Sağ ve sol kanatlar hakkında, Vakıa suresinde gerekli açıklamayı yapmıştık: Kiminiz doğruyu bulmuşlardan olacak: Ah! ne [mutlu] kimselerdir doğruyu bulmuş olanlar! Ve kiminiz kötülüğe batmışlardan olacak: Ah! ne [mutsuz] kimselerdir kötülüğe batmış olanlar!

"Ashab'ul-Meymene"; Meymene, lügatte "yemin" (sağ el) veya "yumn" (uğurlu) anlamlarının her ikisine de gelebilir. Şayet yemin kelimesinden türediğini kabul edersek, Meymene "sağ el" anlamına gelir. Ancak burada lügavî anlamında değil, "yüksek mertebe" anlamında kullanılmış olabileceğini belirtmeliyiz. Çünkü Araplar sağ eli, kuvvet ve şerefin sembolü olarak nitelerlerdi. Nitekim hürmet ettikleri kimseleri, meclislerde sağ köşeye oturturlardı. Ayrıca bir kimse, başka bir şahsın kendi yanında önemli bir yeri olduğunu söylemek istediğinde "Fulanun minnî bil-yemin" (o benim sağ kolumdur) derdi. Urduca'da da önemli bir adamın yardımcısına "Desterast" (sağ kolu) denir. Fakat "Meymene" kelimesinin "yumn" dan türediğini kabul edersek, "ashabu-ul meymene" uğurlu, bahtı iyi olan, saadet sahipleri anlamına gelir.

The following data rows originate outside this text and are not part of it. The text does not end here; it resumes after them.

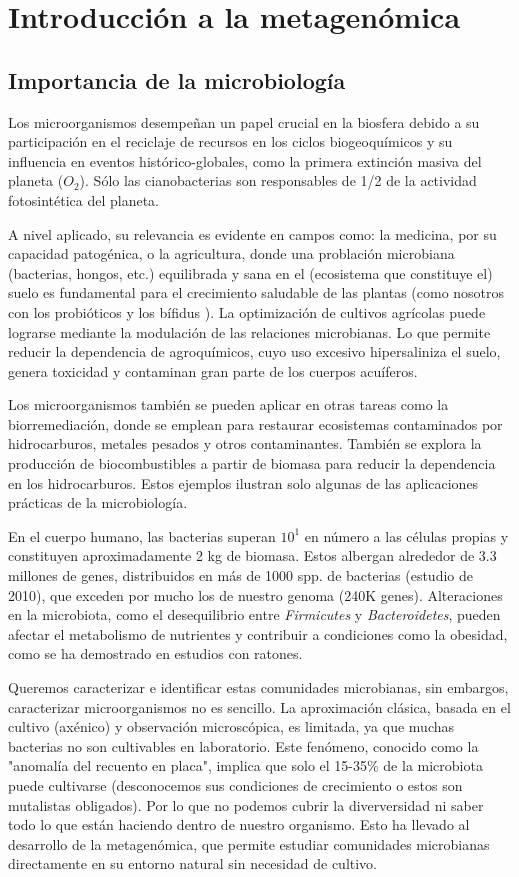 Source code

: \chapter{Introducción a la metagenómica}
\section{Importancia de la microbiología}
Los microorganismos desempeñan un papel crucial en la biosfera debido a su participación en el reciclaje de recursos en los ciclos biogeoquímicos y su influencia en eventos histórico-globales, como la primera extinción masiva del planeta ($O_2$). Sólo las cianobacterias son responsables de 1/2 de la actividad fotosintética del planeta. %

A nivel aplicado, su relevancia es evidente en campos como: la medicina, por su capacidad patogénica, o la agricultura, donde una problación microbiana (bacterias, hongos, etc.) equilibrada y sana en el (ecosistema que constituye el) suelo es fundamental para el crecimiento saludable de las plantas (como nosotros con los probióticos y los bífidus %
). La optimización de cultivos agrícolas puede lograrse mediante la modulación de las relaciones microbianas. Lo que permite reducir la dependencia de agroquímicos, cuyo uso excesivo hipersaliniza el suelo, genera toxicidad y contaminan gran parte de los cuerpos acuíferos. 

Los microorganismos también se pueden aplicar en otras tareas como la biorremediación, donde se emplean para restaurar ecosistemas contaminados por hidrocarburos, metales pesados y otros contaminantes. También se explora la producción de biocombustibles a partir de biomasa para reducir la dependencia en los hidrocarburos. Estos ejemplos ilustran solo algunas de las aplicaciones prácticas de la microbiología.

En el cuerpo humano, las bacterias superan $10^1$ en número a las células propias y constituyen aproximadamente 2 kg de biomasa. Estos albergan alrededor de 3.3 millones de genes, distribuidos en más de 1000 spp. de bacterias (estudio de 2010), que exceden por mucho los de nuestro genoma (240K genes). Alteraciones en la microbiota, como el desequilibrio entre \textit{Firmicutes} y \textit{Bacteroidetes}, pueden afectar el metabolismo de nutrientes y contribuir a condiciones como la obesidad, como se ha demostrado en estudios con ratones. %

Queremos caracterizar e identificar estas comunidades microbianas, sin embargos, caracterizar microorganismos no es sencillo. La aproximación clásica, basada en el cultivo (axénico) y observación microscópica, es limitada, ya que muchas bacterias no son cultivables en laboratorio. Este fenómeno, conocido como la "anomalía del recuento en placa", implica que solo el 15-35\% de la microbiota puede cultivarse (desconocemos sus condiciones de crecimiento o estos son mutalistas obligados). Por lo que no podemos cubrir la diverversidad ni saber todo lo que están haciendo dentro de nuestro organismo. Esto ha llevado al desarrollo de la metagenómica, que permite estudiar comunidades microbianas directamente en su entorno natural sin necesidad de cultivo.

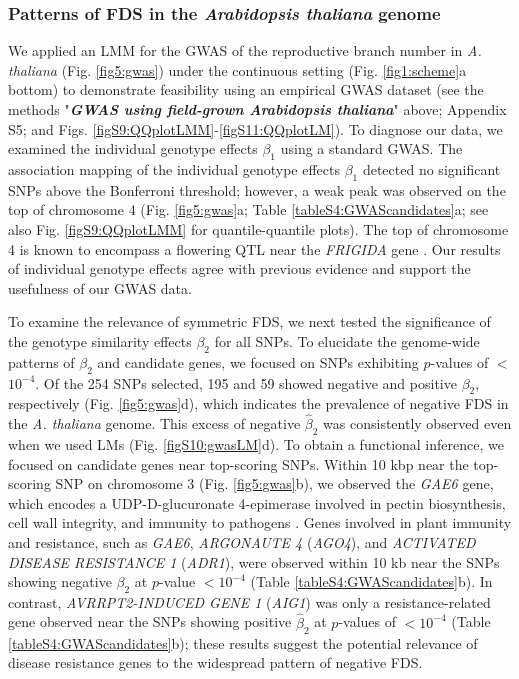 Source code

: \documentclass[12pt,]{article}
\begin{document}
\subsubsection{Patterns of FDS in the \textit{Arabidopsis thaliana} genome}
We applied an LMM for the GWAS of the reproductive branch number in \textit{A. thaliana} (Fig. \ref{fig5:gwas}) under the continuous setting (Fig. \ref{fig1:scheme}a bottom) to demonstrate feasibility using an empirical GWAS dataset (see the methods "\textit{\textbf{GWAS using field-grown Arabidopsis thaliana}}" above; Appendix S5; and Figs. \ref{figS9:QQplotLMM}-\ref{figS11:QQplotLM}). To diagnose our data, we examined the individual genotype effects $\beta_1$ using a standard GWAS. The association mapping of the individual genotype effects $\beta_1$ detected no significant SNPs above the Bonferroni threshold; however, a weak peak was observed on the top of chromosome 4 (Fig. \ref{fig5:gwas}a; Table \ref{tableS4:GWAScandidates}a; see also Fig. \ref{figS9:QQplotLMM} for quantile-quantile plots). The top of chromosome 4 is known to encompass a flowering QTL near the \textit{FRIGIDA} gene \citep{atwell2010genome}. Our results of individual genotype effects agree with previous evidence and support the usefulness of our GWAS data.

To examine the relevance of symmetric FDS, we next tested the significance of the genotype similarity effects $\beta_2$ for all SNPs. To elucidate the genome-wide patterns of $\beta_2$ and candidate genes, we focused on SNPs exhibiting $p$-values of $<$ $10^{-4}$. Of the 254 SNPs selected, 195 and 59 showed negative and positive $\beta_2$, respectively (Fig. \ref{fig5:gwas}d), which indicates the prevalence of negative FDS in the \textit{A. thaliana} genome. This excess of negative $\hat{\beta}_2$ was consistently observed even when we used LMs (Fig. \ref{figS10:gwasLM}d). To obtain a functional inference, we focused on candidate genes near top-scoring SNPs. Within 10 kbp near the top-scoring SNP on chromosome 3 (Fig. \ref{fig5:gwas}b), we observed the \textit{GAE6} gene, which encodes a UDP-D-glucuronate 4-epimerase involved in pectin biosynthesis, cell wall integrity, and immunity to pathogens \citep{bethke2016pectin}. Genes involved in plant immunity and resistance, such as \textit{GAE6}, \textit{ARGONAUTE 4} (\textit{AGO4}), and \textit{ACTIVATED DISEASE RESISTANCE 1} (\textit{ADR1}), were observed within 10 kb near the SNPs showing negative $\beta_2$ at $p$-value $< 10^{-4}$ (Table \ref{tableS4:GWAScandidates}b). In contrast, \textit{AVRRPT2-INDUCED GENE 1} (\textit{AIG1}) was only a resistance-related gene observed near the SNPs showing positive $\hat{\beta}_2$ at $p$-values of $< 10^{-4}$ (Table \ref{tableS4:GWAScandidates}b); these results suggest the potential relevance of disease resistance genes to the widespread pattern of negative FDS.
\end{document}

"Ashab-ul Meş'eme"; Meş'eme, "şum" kelimesinden türemiştir. Uğursuzluk, talihsizlik demektir. Ayrıca lügatte sol el için "şu'ma" tabiri kullanılır. Nitekim Araplar "şimal" (sol el) ve "şu'ma" (uğursuzluk) kelimelerini aynı anlamda kullanırlar. Araplarda, sol el zayıflığın ve zilletin simgesidir. Örneğin, sefere çıkan bir kimsenin sol tarafından bir kuş uçtuğu zaman bu olayı uğursuzluk olarak telakki ederlerdi. Yine Araplar, bir kimseyi mecliste sol tarafa oturturlarsa eğer, bu o kimseyi aşağı mevkide ve önemsiz gördükleri anlamına gelirdi. Ayrıca bir kimse, başka bir şahsın kendi yanında bir yeri olmadığını söylemek istediği zaman "Fulanun minnî bi'l şimal" (O benim sol kolumdur) derdi. Dolayısıyla "Ashab'ul Şimal" bedbaht olanlardır. Yani Allah, onları zillete düçar etmiştir ve onlar O'nun huzurunda sol tarafta bulunacaklardır.


20- 'Kapıları kilitlenmiş' bir ateş onların üzerinedir.

Yani, ateş onları çevreleyecektir ve oradan çıkmaları mümkün olmayacaktır.